+++ GIVEN DATA +++
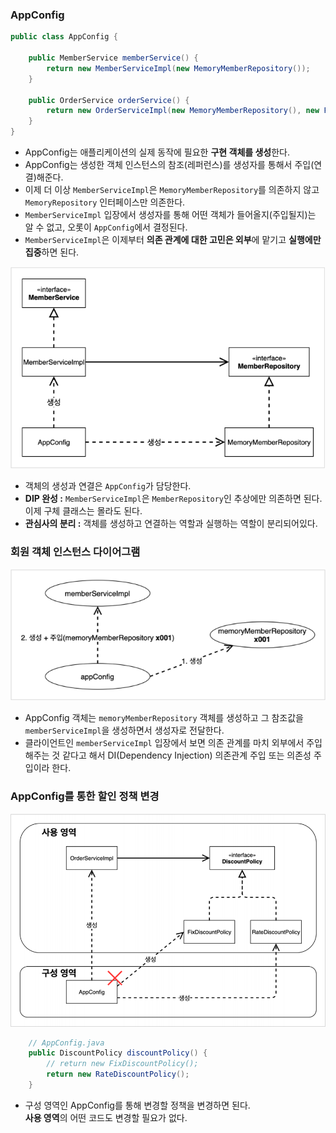 ### AppConfig
```java
public class AppConfig {

    public MemberService memberService() {
        return new MemberServiceImpl(new MemoryMemberRepository());
    }

    public OrderService orderService() {
        return new OrderServiceImpl(new MemoryMemberRepository(), new FixDiscountPolicy());
    }
}
```
- AppConfig는 애플리케이션의 실제 동작에 필요한 **구현 객체를 생성**한다.
- AppConfig는 생성한 객체 인스턴스의 참조(레퍼런스)를 생성자를 통해서 주입(연결)해준다.
- 이제 더 이상 `MemberServiceImpl`은 `MemoryMemberRepository`를 의존하지 않고 `MemoryRepository` 인터페이스만 의존한다.
- `MemberServiceImpl` 입장에서 생성자를 통해 어떤 객체가 들어올지(주입될지)는 알 수 없고, 오롯이 `AppConfig`에서 결정된다.
- `MemberServiceImpl`은 이제부터 **의존 관계에 대한 고민은 외부**에 맡기고 **실행에만 집중**하면 된다.

![AppConfig ClassDiagram](/images/appconfig-class.png)

- 객체의 생성과 연결은 `AppConfig`가 담당한다.
- **DIP 완성 :** `MemberServiceImpl`은 `MemberRepository`인 추상에만 의존하면 된다. 이제 구체 클래스는 몰라도 된다.
- **관심사의 분리 :** 객체를 생성하고 연결하는 역할과 실행하는 역할이 분리되어있다.

### 회원 객체 인스턴스 다이어그램
![AppConfig InstanceDiagram](/images/appconfig-instance.png)

- AppConfig 객체는 `memoryMemberRepository` 객체를 생성하고 그 참조값을 `memberServiceImpl`을 생성하면서 생성자로 전달한다.
- 클라이언트인 `memberServiceImpl` 입장에서 보면 의존 관계를 마치 외부에서 주입해주는 것 같다고 해서 DI(Dependency Injection) 의존관계 주입 또는 의존성 주입이라 한다.

### AppConfig를 통한 할인 정책 변경
![AppConfig Change](/images/appconfig-change.png)
```java
    // AppConfig.java
    public DiscountPolicy discountPolicy() {
        // return new FixDiscountPolicy();
        return new RateDiscountPolicy();
    }
```
- 구성 영역인 AppConfig를 통해 변경할 정책을 변경하면 된다.   
  **사용 영역**의 어떤 코드도 변경할 필요가 없다.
+++
» WHAT YOU WILL DO: The records above should be returned word for word, with every picture left out.

» EXERCISE ANSWER:
 ### AppConfig
```java
public class AppConfig {

    public MemberService memberService() {
        return new MemberServiceImpl(new MemoryMemberRepository());
    }

    public OrderService orderService() {
        return new OrderServiceImpl(new MemoryMemberRepository(), new FixDiscountPolicy());
    }
}
```
- AppConfig는 애플리케이션의 실제 동작에 필요한 **구현 객체를 생성**한다.
- AppConfig는 생성한 객체 인스턴스의 참조(레퍼런스)를 생성자를 통해서 주입(연결)해준다.
- 이제 더 이상 `MemberServiceImpl`은 `MemoryMemberRepository`를 의존하지 않고 `MemoryRepository` 인터페이스만 의존한다.
- `MemberServiceImpl` 입장에서 생성자를 통해 어떤 객체가 들어올지(주입될지)는 알 수 없고, 오롯이 `AppConfig`에서 결정된다.
- `MemberServiceImpl`은 이제부터 **의존 관계에 대한 고민은 외부**에 맡기고 **실행에만 집중**하면 된다.

![AppConfig ClassDiagram](/images/appconfig-class.png)

- 객체의 생성과 연결은 `AppConfig`가 담당한다.
- **DIP 완성 :** `MemberServiceImpl`은 `MemberRepository`인 추상에만 의존하면 된다. 이제 구체 클래스는 몰라도 된다.
- **관심사의 분리 :** 객체를 생성하고 연결하는 역할과 실행하는 역할이 분리되어있다.

### 회원 객체 인스턴스 다이어그램
![AppConfig InstanceDiagram](/images/appconfig-instance.png)

- AppConfig 객체는 `memoryMemberRepository` 객체를 생성하고 그 참조값을 `memberServiceImpl`을 생성하면서 생성자로 전달한다.
- 클라이언트인 `memberServiceImpl` 입장에서 보면 의존 관계를 마치 외부에서 주입해주는 것 같다고 해서 DI(Dependency Injection) 의존관계 주입 또는 의존성 주입이라 한다.

### AppConfig를 통한 할인 정책 변경
![AppConfig Change](/images/appconfig-change.png)
```java
    // AppConfig.java
    public DiscountPolicy discountPolicy() {
        // return new FixDiscountPolicy();
        return new RateDiscountPolicy();
    }
```
- 구성 영역인 AppConfig를 통해 변경할 정책을 변경하면 된다.   
  **사용 영역**의 어떤 코드도 변경할 필요가 없다.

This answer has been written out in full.